We are like babies, forever reaching up to be lifted out of our fatigue

Laura Kennedy: Sometimes you have to opt for change when you’d really rather not

“Why do babies do that?” J asked as we wended our way through a busy park on an unseasonably warm spring day. The air had that fragrance to it, as if it were full of burgeoning. Above, in the highest trees, crows were roaring at each other like street vendors: the heat had flipped a switch in their mysterious, prehistoric brains, and suddenly all they seemed interested in doing was building nests, frenziedly flinging twigs about and shrieking at one another. Below, their droppings came down from the sky like viscous, broken wishes.

They have only the one tailpipe, as it were. Crows, I mean. Both kinds of business blast suddenly from the one orifice, so you’d better get out of the way. People knew it, and the ground below the trees was destroyed. It looked as if Jackson Pollock had been under those trees, finding himself.

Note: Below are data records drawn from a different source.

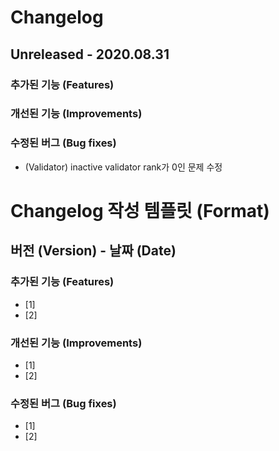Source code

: # Changelog

## Unreleased - 2020.08.31

### 추가된 기능 (Features)

### 개선된 기능 (Improvements)

### 수정된 버그 (Bug fixes)

- (Validator) inactive validator rank가 0인 문제 수정


# Changelog 작성 템플릿 (Format)

## 버전 (Version) - 날짜 (Date)

### 추가된 기능 (Features)

- [1]
- [2]

### 개선된 기능 (Improvements)

- [1]
- [2]

### 수정된 버그 (Bug fixes)

- [1]
- [2]
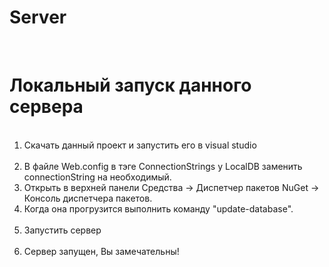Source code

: # Server
<br>
<h1>Локальный запуск данного сервера</h1>
<ol>
  <li>Скачать данный проект и запустить его в visual studio</li>
  <li>В файле Web.config в тэге ConnectionStrings у LocalDB заменить connectionString на необходимый.</li>
  <li>Открыть в верхней панели Средства -> Диспетчер пакетов NuGet -> Консоль диспетчера пакетов.</li>
  <li>Когда она прогрузится выполнить команду "update-database".</li>
  <li>Запустить сервер</li>
  <li>Сервер запущен, Вы замечательны!</li>
</ol>
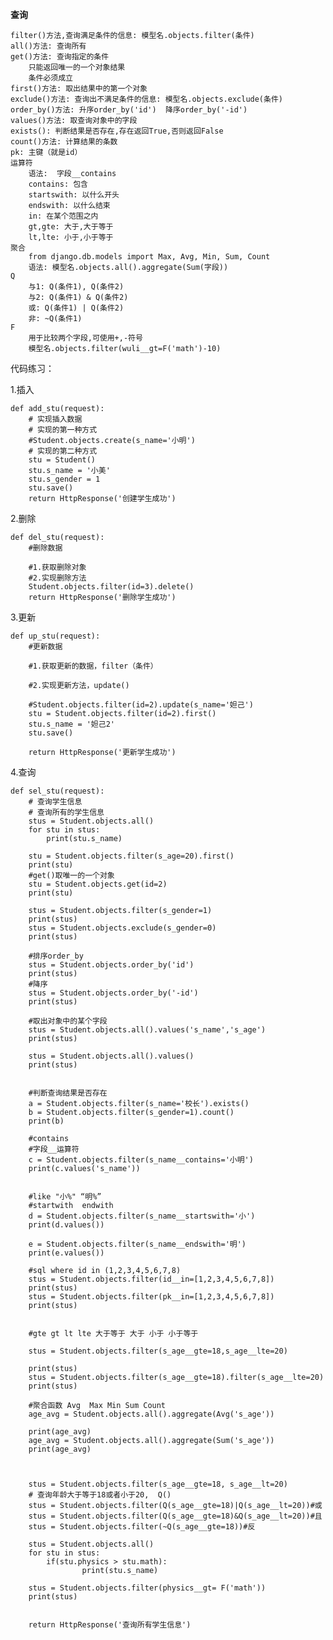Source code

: **查询**

	filter()方法,查询满足条件的信息: 模型名.objects.filter(条件)
	all()方法: 查询所有
	get()方法: 查询指定的条件
		只能返回唯一的一个对象结果
		条件必须成立
	first()方法: 取出结果中的第一个对象
	exclude()方法: 查询出不满足条件的信息: 模型名.objects.exclude(条件)
	order_by()方法: 升序order_by('id')  降序order_by('-id')
	values()方法: 取查询对象中的字段
	exists(): 判断结果是否存在,存在返回True,否则返回False
	count()方法: 计算结果的条数
	pk: 主键（就是id）
	运算符
		语法:  字段__contains
		contains: 包含
		startswith: 以什么开头
		endswith: 以什么结束
		in: 在某个范围之内
		gt,gte: 大于,大于等于
		lt,lte: 小于,小于等于
	聚合
		from django.db.models import Max, Avg, Min, Sum, Count
		语法: 模型名.objects.all().aggregate(Sum(字段))
	Q
		与1: Q(条件1), Q(条件2)
		与2: Q(条件1) & Q(条件2)
		或: Q(条件1) | Q(条件2)
		非: ~Q(条件1)
	F
		用于比较两个字段,可使用+,-符号
		模型名.objects.filter(wuli__gt=F('math')-10)


代码练习：

1.插入

	def add_stu(request):
	    # 实现插入数据
	    # 实现的第一种方式
	    #Student.objects.create(s_name='小明')
	    # 实现的第二种方式
	    stu = Student()
	    stu.s_name = '小美'
	    stu.s_gender = 1
	    stu.save()
	    return HttpResponse('创建学生成功')

2.删除

	def del_stu(request):
	    #删除数据
	
	    #1.获取删除对象
	    #2.实现删除方法
	    Student.objects.filter(id=3).delete()
	    return HttpResponse('删除学生成功')

3.更新
	
	def up_stu(request):
	    #更新数据
	
	    #1.获取更新的数据，filter（条件）
	
	    #2.实现更新方法，update()
	
	    #Student.objects.filter(id=2).update(s_name='妲己')
	    stu = Student.objects.filter(id=2).first()
	    stu.s_name = '妲己2'
	    stu.save()
	
	    return HttpResponse('更新学生成功')

4.查询


	def sel_stu(request):
	    # 查询学生信息
	    # 查询所有的学生信息
	    stus = Student.objects.all()
	    for stu in stus:
	        print(stu.s_name)
	
	    stu = Student.objects.filter(s_age=20).first()
	    print(stu)
	    #get()取唯一的一个对象
	    stu = Student.objects.get(id=2)
	    print(stu)
	
	    stus = Student.objects.filter(s_gender=1)
	    print(stus)
	    stus = Student.objects.exclude(s_gender=0)
	    print(stus)
	
	    #排序order_by
	    stus = Student.objects.order_by('id')
	    print(stus)
	    #降序
	    stus = Student.objects.order_by('-id')
	    print(stus)
	
	    #取出对象中的某个字段
	    stus = Student.objects.all().values('s_name','s_age')
	    print(stus)
	
	    stus = Student.objects.all().values()
	    print(stus)
	
	
	    #判断查询结果是否存在
	    a = Student.objects.filter(s_name='校长').exists()
	    b = Student.objects.filter(s_gender=1).count()
	    print(b)
	
	    #contains
	    #字段__运算符
	    c = Student.objects.filter(s_name__contains='小明')
	    print(c.values('s_name'))
	
	
	    #like "小%" “明%”
	    #startwith  endwith
	    d = Student.objects.filter(s_name__startswith='小')
	    print(d.values())
	
	    e = Student.objects.filter(s_name__endswith='明')
	    print(e.values())
	
	    #sql where id in (1,2,3,4,5,6,7,8)
	    stus = Student.objects.filter(id__in=[1,2,3,4,5,6,7,8])
	    print(stus)
	    stus = Student.objects.filter(pk__in=[1,2,3,4,5,6,7,8])
	    print(stus)
	
	
	    #gte gt lt lte 大于等于 大于 小于 小于等于
	
	    stus = Student.objects.filter(s_age__gte=18,s_age__lte=20)
	
	    print(stus)
	    stus = Student.objects.filter(s_age__gte=18).filter(s_age__lte=20)
	    print(stus)
	
	    #聚合函数 Avg  Max Min Sum Count
	    age_avg = Student.objects.all().aggregate(Avg('s_age'))
	
	    print(age_avg)
	    age_avg = Student.objects.all().aggregate(Sum('s_age'))
	    print(age_avg)
	
	
	
	    stus = Student.objects.filter(s_age__gte=18, s_age__lt=20)
	    # 查询年龄大于等于18或者小于20,  Q()
	    stus = Student.objects.filter(Q(s_age__gte=18)|Q(s_age__lt=20))#或
	    stus = Student.objects.filter(Q(s_age__gte=18)&Q(s_age__lt=20))#且
	    stus = Student.objects.filter(~Q(s_age__gte=18))#反
	
	    stus = Student.objects.all()
	    for stu in stus:
	        if(stu.physics > stu.math):
	                print(stu.s_name)
	
	    stus = Student.objects.filter(physics__gt= F('math'))
	    print(stus)
	
	
	    return HttpResponse('查询所有学生信息')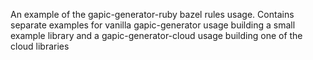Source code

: An example of the gapic-generator-ruby bazel rules usage. 
Contains separate examples for vanilla gapic-generator usage building a small example library
and a gapic-generator-cloud usage building one of the cloud libraries
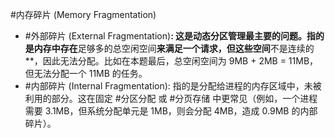  #内存碎片 (Memory Fragmentation)
*    #外部碎片 (External Fragmentation)**: 这是动态分区管理最主要的问题。指的是内存中存在**足够多的总空闲空间**来满足一个请求，但这些空间**不是连续的**，因此无法分配。比如在本题最后，总空闲空间为 9MB +  2MB = 11MB，但无法分配一个 11MB 的任务。
*    #内部碎片 (Internal Fragmentation): 指的是分配给进程的内存区域中，未被利用的部分。这在固定 #分区分配 或 #分页存储 中更常见（例如，一个进程需要 3.1MB，但系统分配单元是 1MB，则会分配 4MB，造成 0.9MB 的内部碎片）。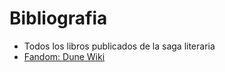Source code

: # Bibliografia

- Todos los libros publicados de la saga literaria
- [Fandom: Dune Wiki](https://dune.fandom.com/es)
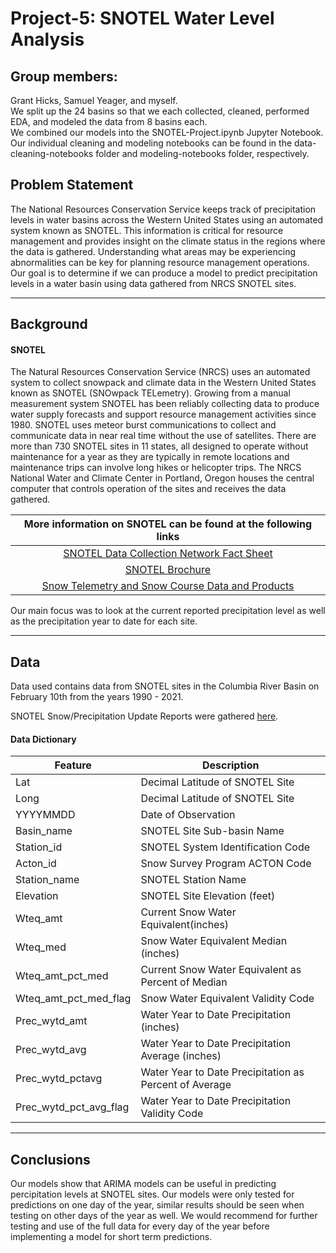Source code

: # Project-5: SNOTEL Water Level Analysis

## Group members:
Grant Hicks, Samuel Yeager, and myself.  
We split up the 24 basins so that we each collected, cleaned, performed EDA, and modeled the data from 8 basins each.  
We combined our models into the SNOTEL-Project.ipynb Jupyter Notebook. Our individual cleaning and modeling notebooks can be found in the data-cleaning-notebooks folder and modeling-notebooks folder, respectively.  

## Problem Statement
The National Resources Conservation Service keeps track of precipitation levels in water basins across the Western United States using an automated system known as SNOTEL. This information is critical for resource management and provides insight on the climate status in the regions where the data is gathered. Understanding what areas may be experiencing abnormalities can be key  for planning resource management operations. Our goal is to determine if we can produce a model to predict precipitation levels in a water basin using data gathered from NRCS SNOTEL sites. 


----------------------------

## Background
#### SNOTEL
The Natural Resources Conservation Service (NRCS) uses an automated system to collect snowpack and climate data in the Western United States known as SNOTEL (SNOwpack TELemetry). Growing from a manual measurement system SNOTEL has been reliably collecting data to produce water supply forecasts and support resource management activities since 1980. SNOTEL uses meteor burst communications to collect and communicate data in near real time without the use of satellites. There are more than 730 SNOTEL sites in 11 states, all designed to operate without maintenance for a year as they are typically in remote locations and maintenance trips can involve long hikes or helicopter trips. The NRCS National Water and Climate Center in Portland, Oregon houses the central computer that controls operation of the sites and receives the data gathered.

|                  More information on SNOTEL can be found at the following links                  |
|:------------------------------------------------------------------------------------------------:|
| [SNOTEL Data Collection Network Fact Sheet](https://www.wcc.nrcs.usda.gov/factpub/sntlfct1.html) |
| [SNOTEL Brochure](https://www.wcc.nrcs.usda.gov/snotel/snotel_brochure.pdf)                      |
| [Snow Telemetry and Snow Course Data and Products](https://www.wcc.nrcs.usda.gov/snow/)          |

Our main focus was to look at the current reported precipitation level as well as the precipitation year to date for each site.

--------------------------
## Data
Data used contains data from SNOTEL sites in the Columbia River Basin on February 10th from the years 1990 - 2021.

SNOTEL Snow/Precipitation Update Reports were gathered [here](https://wcc.sc.egov.usda.gov/reports/SelectUpdateReport.html).

#### Data Dictionary
|Feature                 |Description                                             |
|------------------------|--------------------------------------------------------|
| Lat                    | Decimal Latitude of SNOTEL Site                        |
| Long                   | Decimal Latitude of SNOTEL Site                        |
| YYYYMMDD               | Date of Observation                                    |
| Basin_name             | SNOTEL Site Sub-basin Name                             |
| Station_id             | SNOTEL System Identification Code                      |
| Acton_id               | Snow Survey Program ACTON Code                         |
| Station_name           | SNOTEL Station Name                                    |
| Elevation              | SNOTEL Site Elevation (feet)                           |
| Wteq_amt               | Current Snow Water Equivalent(inches)                  |
| Wteq_med               | Snow Water Equivalent Median (inches)                  |
| Wteq_amt_pct_med       | Current Snow Water Equivalent as Percent of Median     |
| Wteq_amt_pct_med_flag  | Snow Water Equivalent Validity Code                    |
| Prec_wytd_amt          | Water Year to Date Precipitation (inches)              |
| Prec_wytd_avg          | Water Year to Date Precipitation Average (inches)      |
| Prec_wytd_pctavg       | Water Year to Date Precipitation as Percent of Average |
| Prec_wytd_pct_avg_flag | Water Year to Date Precipitation Validity Code         |


-------------------------
## Conclusions
Our models show that ARIMA models can be useful in predicting percipitation levels at SNOTEL sites. Our models were only tested for predictions on one day of the year, similar results should be seen when testing on other days of the year as well. We would recommend for further testing and use of the full data for every day of the year before implementing a model for short term predictions.
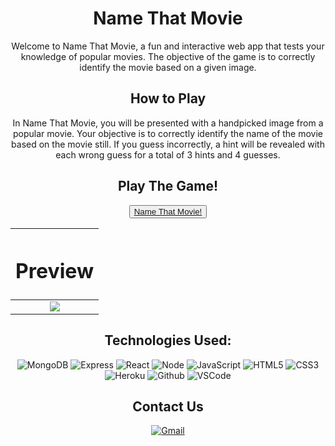 <div align="center">

# Name That Movie

Welcome to Name That Movie, a fun and interactive web app that tests your knowledge of popular movies. The objective of the game is to correctly identify the movie based on a given image.


## How to Play

In Name That Movie, you will be presented with a handpicked image from a popular movie. Your objective is to correctly identify the name of the movie based on the movie still. If you guess incorrectly, a hint will be revealed with each wrong guess for a total of 3 hints and 4 guesses.

## Play The Game!

<button>[Name That Movie!](http://name-that-movie.herokuapp.com/)</button>

|<h1>Preview</h1>|
 |:-------------:| 
 |<img src='https://i.imgur.com/ZgQ6txr.png'>|
## Technologies Used: 
![MongoDB](https://img.shields.io/badge/-MongoDB-05122A?style=flat&logo=mongodb)
![Express](https://img.shields.io/badge/-Express-05122A?style=flat&logo=express)
![React](https://img.shields.io/badge/-React-05122A?style=flat&logo=react)
![Node](https://img.shields.io/badge/-Node.js-05122A?style=flat&logo=node.js)
![JavaScript](https://img.shields.io/badge/-JavaScript-05122A?style=flat&logo=javascript)
![HTML5](https://img.shields.io/badge/-HTML5-05122A?style=flat&logo=html5)
![CSS3](https://img.shields.io/badge/-CSS-05122A?style=flat&logo=css3)
![Heroku](https://img.shields.io/badge/-Heroku-05122A?style=flat&logo=heroku)
![Github](https://img.shields.io/badge/-GitHub-05122A?style=flat&logo=github)
![VSCode](https://img.shields.io/badge/-VS_Code-05122A?style=flat&logo=visualstudio)

## Contact Us 

[![Gmail](https://img.shields.io/badge/Gmail-EA4335.svg?style=for-the-badge&logo=Gmail&logoColor=white)](mailto:brennan.p.perez+name.that.movie@gmail.com)

</div>
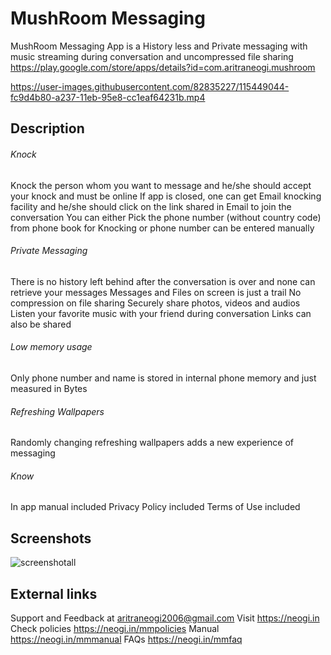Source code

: # MushRoom Messaging
MushRoom Messaging App is a History less and Private messaging with music streaming during conversation and uncompressed file sharing
https://play.google.com/store/apps/details?id=com.aritraneogi.mushroom

https://user-images.githubusercontent.com/82835227/115449044-fc9d4b80-a237-11eb-95e8-cc1eaf64231b.mp4

## Description

###### Knock

Knock the person whom you want to message and he/she should accept your knock and must be online
If app is closed, one can get Email knocking facility and he/she should click
on the link shared in Email to join the conversation
You can either Pick the phone number (without country code) from phone book for Knocking or phone number can be entered manually

###### Private Messaging

There is no history left behind after the conversation is over and none can retrieve your messages
Messages and Files on screen is just a trail
No compression on file sharing
Securely share photos, videos and audios
Listen your favorite music with your friend during conversation
Links can also be shared

###### Low memory usage

Only phone number and name is stored in internal phone memory and just measured in Bytes

###### Refreshing Wallpapers

Randomly changing refreshing wallpapers adds a new experience of messaging

###### Know

In app manual included
Privacy Policy included
Terms of Use included

## Screenshots
![screenshotall](https://user-images.githubusercontent.com/82835227/115447750-7af8ee00-a236-11eb-94f7-34aa0f6a87bb.png)

## External links
Support and Feedback at aritraneogi2006@gmail.com
Visit https://neogi.in
Check policies https://neogi.in/mmpolicies
Manual https://neogi.in/mmmanual
FAQs https://neogi.in/mmfaq
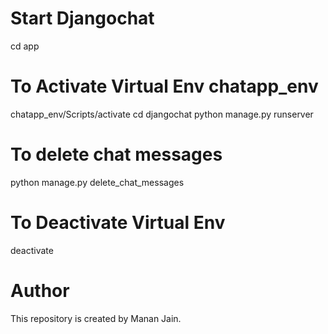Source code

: # Start Djangochat 
cd app

# To Activate Virtual Env chatapp_env 
chatapp_env/Scripts/activate
cd djangochat
python manage.py runserver

# To delete chat messages 
python manage.py delete_chat_messages

# To Deactivate Virtual Env
deactivate

# Author
This repository is created by Manan Jain.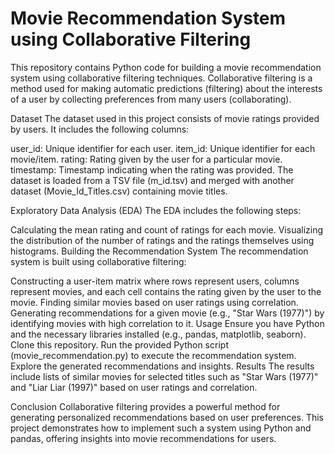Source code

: # Movie Recommendation System using Collaborative Filtering


This repository contains Python code for building a movie recommendation system using collaborative filtering techniques. Collaborative filtering is a method used for making automatic predictions (filtering) about the interests of a user by collecting preferences from many users (collaborating).

Dataset
The dataset used in this project consists of movie ratings provided by users. It includes the following columns:

user_id: Unique identifier for each user.
item_id: Unique identifier for each movie/item.
rating: Rating given by the user for a particular movie.
timestamp: Timestamp indicating when the rating was provided.
The dataset is loaded from a TSV file (m_id.tsv) and merged with another dataset (Movie_Id_Titles.csv) containing movie titles.

Exploratory Data Analysis (EDA)
The EDA includes the following steps:

Calculating the mean rating and count of ratings for each movie.
Visualizing the distribution of the number of ratings and the ratings themselves using histograms.
Building the Recommendation System
The recommendation system is built using collaborative filtering:

Constructing a user-item matrix where rows represent users, columns represent movies, and each cell contains the rating given by the user to the movie.
Finding similar movies based on user ratings using correlation.
Generating recommendations for a given movie (e.g., "Star Wars (1977)") by identifying movies with high correlation to it.
Usage
Ensure you have Python and the necessary libraries installed (e.g., pandas, matplotlib, seaborn).
Clone this repository.
Run the provided Python script (movie_recommendation.py) to execute the recommendation system.
Explore the generated recommendations and insights.
Results
The results include lists of similar movies for selected titles such as "Star Wars (1977)" and "Liar Liar (1997)" based on user ratings and correlation.

Conclusion
Collaborative filtering provides a powerful method for generating personalized recommendations based on user preferences. This project demonstrates how to implement such a system using Python and pandas, offering insights into movie recommendations for users.
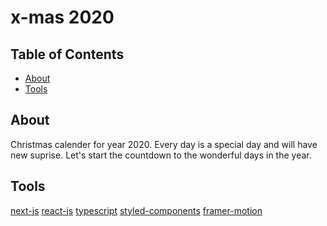 # x-mas 2020

## Table of Contents

- [About](#about)
- [Tools](#tools)

## About <a name = "about"></a>

Christmas calender for year 2020.
Every day is a special day and will have new suprise. Let's start the countdown to the wonderful days in the year.

## Tools <a name = "tools"></a>

[next-js](https://nextjs.org/)
[react-js](https://reactjs.org/)
[typescript](https://www.typescriptlang.org/)
[styled-components](https://styled-components.com/)
[framer-motion](https://www.framer.com/motion/)
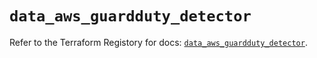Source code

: # `data_aws_guardduty_detector`

Refer to the Terraform Registory for docs: [`data_aws_guardduty_detector`](https://registry.terraform.io/providers/hashicorp/aws/5.11.0/docs/data-sources/guardduty_detector).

The baby J was referring to was doing that thing babies do when their tender little legs fatigue under the weight of their lollipop heads, and they keel on to their heavily padded behinds. The child plonked into a sitting position, reached towards its mother and then opened and shut its cobby little starfish hands in the pick-me-up motion that is more urgent than spoken language. The baby was whisked up, to a height that, relatively speaking, must have made it feel as if it were one of those crows ascending to the treetops.

Babies are efficient when it comes to ensuring other people meet their needs. It's the main skill they have, really

“I don’t know why they do it,” I answered J. “I suppose they do it because they can. Whether it is learnt or instinctive, it gets the job done. Babies are efficient when it comes to ensuring other people meet their needs. It’s the main skill they have, really.”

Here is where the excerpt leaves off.